[Opening RECORDS TO USE section]

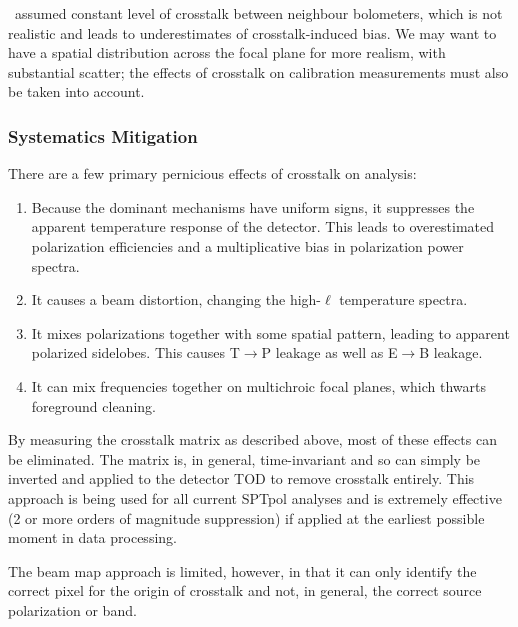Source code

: \pb\ assumed constant level of crosstalk between neighbour bolometers, which is not realistic and leads to underestimates of crosstalk-induced bias.
We may want to have a spatial distribution across the focal plane for more realism, with substantial scatter; the effects of crosstalk on calibration measurements must also be taken into account.

\subsubsection{Systematics Mitigation}

There are a few primary pernicious effects of crosstalk on analysis:
\begin{enumerate}
\item{Because the dominant mechanisms have uniform signs, it suppresses the apparent temperature response of the detector. This leads to overestimated polarization efficiencies and a multiplicative bias in polarization power spectra.}
\item{It causes a beam distortion, changing the high-$\ell$ temperature spectra.}
\item{It mixes polarizations together with some spatial pattern, leading to apparent polarized sidelobes. This causes T$\rightarrow$P leakage as well as E$\rightarrow$B leakage.}
\item{It can mix frequencies together on multichroic focal planes, which thwarts foreground cleaning.}
\end{enumerate}

By measuring the crosstalk matrix as described above, most of these effects can be eliminated.
The matrix is, in general, time-invariant and so can simply be inverted and applied to the detector TOD to remove crosstalk entirely.
This approach is being used for all current SPTpol analyses and is extremely effective (2 or more orders of magnitude suppression) if applied at the earliest possible moment in data processing.

The beam map approach is limited, however, in that it can only identify the correct pixel for the origin of crosstalk and not, in general, the correct source polarization or band.


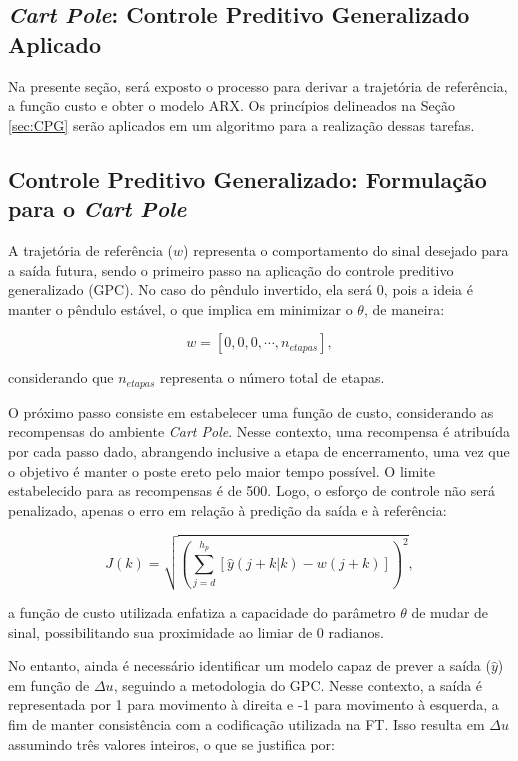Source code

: \documentclass[12pt,           %
a4paper,                       %
openany,                       %
oneside,                       %
chapter=TITLE,                 %
english,                       %
spanish,                       %
brazil,                        %
sumario=tradicional]{abntex2}  %
\begin{document}
\begin{OnehalfSpace}
\section{\textit{Cart Pole}: Controle Preditivo Generalizado Aplicado}
\label{sec:GPCcartpole}    

Na presente seção, será exposto o processo para derivar a trajetória de referência, a função custo e obter o modelo ARX. Os princípios delineados na Seção \ref{sec:CPG} serão aplicados em um algoritmo para a realização dessas tarefas.

\subsection{Controle Preditivo Generalizado: Formulação para o \textit{Cart Pole}}
\label{subsec:GPCfor}  

A trajetória de referência ($w$) representa o comportamento do sinal desejado para a saída futura, sendo o primeiro passo na aplicação do controle preditivo generalizado (GPC). No caso do pêndulo invertido, ela será 0, pois a ideia é manter o pêndulo estável, o que implica em minimizar o $\theta$, de maneira:

\begin{equation}
    w = [0, 0, 0, \cdots, n_{etapas}],
    \label{eq:traref}
\end{equation}

\noindent considerando que $n_{etapas}$ representa o número total de etapas.

O próximo passo consiste em estabelecer uma função de custo, considerando as recompensas do ambiente \textit{Cart Pole}. Nesse contexto, uma recompensa é atribuída por cada passo dado, abrangendo inclusive a etapa de encerramento, uma vez que o objetivo é manter o poste ereto pelo maior tempo possível. O limite estabelecido para as recompensas é de 500\cite{gymcartpole}. Logo, o esforço de controle não será penalizado, apenas o erro em relação à predição da saída e à referência:

\begin{equation}
    J(k) =\sqrt{(\sum_{j=d}^{h_p} [\hat{y}(j+k|k) - w(j+k)])^2},
    \label{eq:FO}
\end{equation}

\noindent a função de custo utilizada enfatiza a capacidade do parâmetro $\theta$ de mudar de sinal, possibilitando sua proximidade ao limiar de 0 radianos.

No entanto, ainda é necessário identificar um modelo capaz de prever a saída ($\hat{y}$) em função de $\Delta u$, seguindo a metodologia do GPC. Nesse contexto, a saída é representada por 1 para movimento à direita e -1 para movimento à esquerda, a fim de manter consistência com a codificação utilizada na FT.  Isso resulta em $\Delta u$ assumindo três valores inteiros, o que se justifica por:


\end{OnehalfSpace}
\end{document}
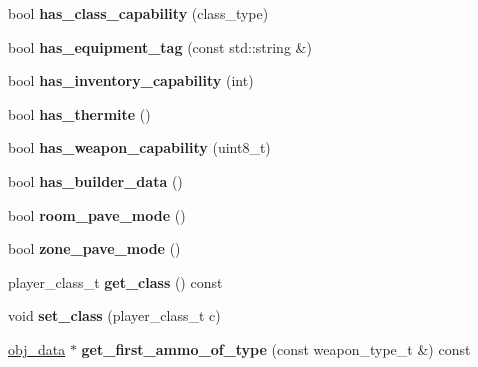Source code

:\begin{DoxyCompactItemize}
bool {\bfseries has\+\_\+class\+\_\+capability} (class\+\_\+type)
\item 
\mbox{\label{classmods_1_1player_a9685c8a6c64a4ebc5020d7acdc5998ca}} 
bool {\bfseries has\+\_\+equipment\+\_\+tag} (const std\+::string \&)
\item 
\mbox{\label{classmods_1_1player_a388ff716cb50f09aac0748bb96a42b6d}} 
bool {\bfseries has\+\_\+inventory\+\_\+capability} (int)
\item 
\mbox{\label{classmods_1_1player_a7aa761f41a093581ba531b2aca325609}} 
bool {\bfseries has\+\_\+thermite} ()
\item 
\mbox{\label{classmods_1_1player_a3b7e1b89793257636a2b34905bf1ec87}} 
bool {\bfseries has\+\_\+weapon\+\_\+capability} (uint8\+\_\+t)
\item 
\mbox{\label{classmods_1_1player_a820086915f10495e365413a391f331d4}} 
bool {\bfseries has\+\_\+builder\+\_\+data} ()
\item 
\mbox{\label{classmods_1_1player_ac44c2d6cab0cfd2bcce014339b2972a6}} 
bool {\bfseries room\+\_\+pave\+\_\+mode} ()
\item 
\mbox{\label{classmods_1_1player_ada7986bb6604aeacaac9d1f22e32c66e}} 
bool {\bfseries zone\+\_\+pave\+\_\+mode} ()
\item 
\mbox{\label{classmods_1_1player_a048c0e70991f8a290cfda61d754b46f8}} 
player\+\_\+class\+\_\+t {\bfseries get\+\_\+class} () const
\item 
\mbox{\label{classmods_1_1player_a16948903572ee0b751746ea39e4a219e}} 
void {\bfseries set\+\_\+class} (player\+\_\+class\+\_\+t c)
\item 
\mbox{\label{classmods_1_1player_a3ee5b9cc2ec5bfcd3c4768831653c2c3}} 
\hyperlink{structobj__data}{obj\+\_\+data} $\ast$ {\bfseries get\+\_\+first\+\_\+ammo\+\_\+of\+\_\+type} (const weapon\+\_\+type\+\_\+t \&) const
\item 
\mbox{\label{classmods_1_1player_af03346ba20be5abc4371d38c65934172}} 

\end{DoxyCompactItemize}
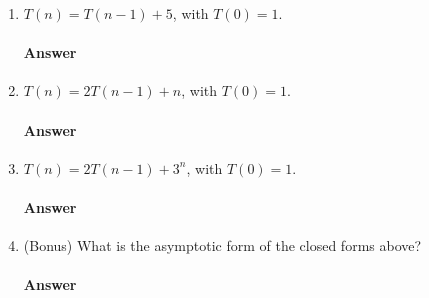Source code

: \begin{enumerate}
    \item $T(n) = T(n-1) + 5$, with $T(0)=1$.
        \paragraph{Answer}
        \todo{}

    \item $T(n) = 2 T(n-1) + n$, with $T(0)=1$.
        \paragraph{Answer}
        \todo{}

    \item $T(n) = 2 T(n-1) + 3^n$, with $T(0)=1$.
        \paragraph{Answer}
        \todo{}

    \item (Bonus) What is the asymptotic form of the closed forms above?
        \paragraph{Answer}
        \todo{}
\end{enumerate}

[Closing RECORDS TO USE section]

● **WORK TO BE COMPLETED**:
Where the string "etapas" occurs in the data, return the whole line.

● **RESPONSE TO THIS EXERCISE**:
    w = [0, 0, 0, \cdots, n_{etapas}],
\noindent considerando que $n_{etapas}$ representa o número total de etapas.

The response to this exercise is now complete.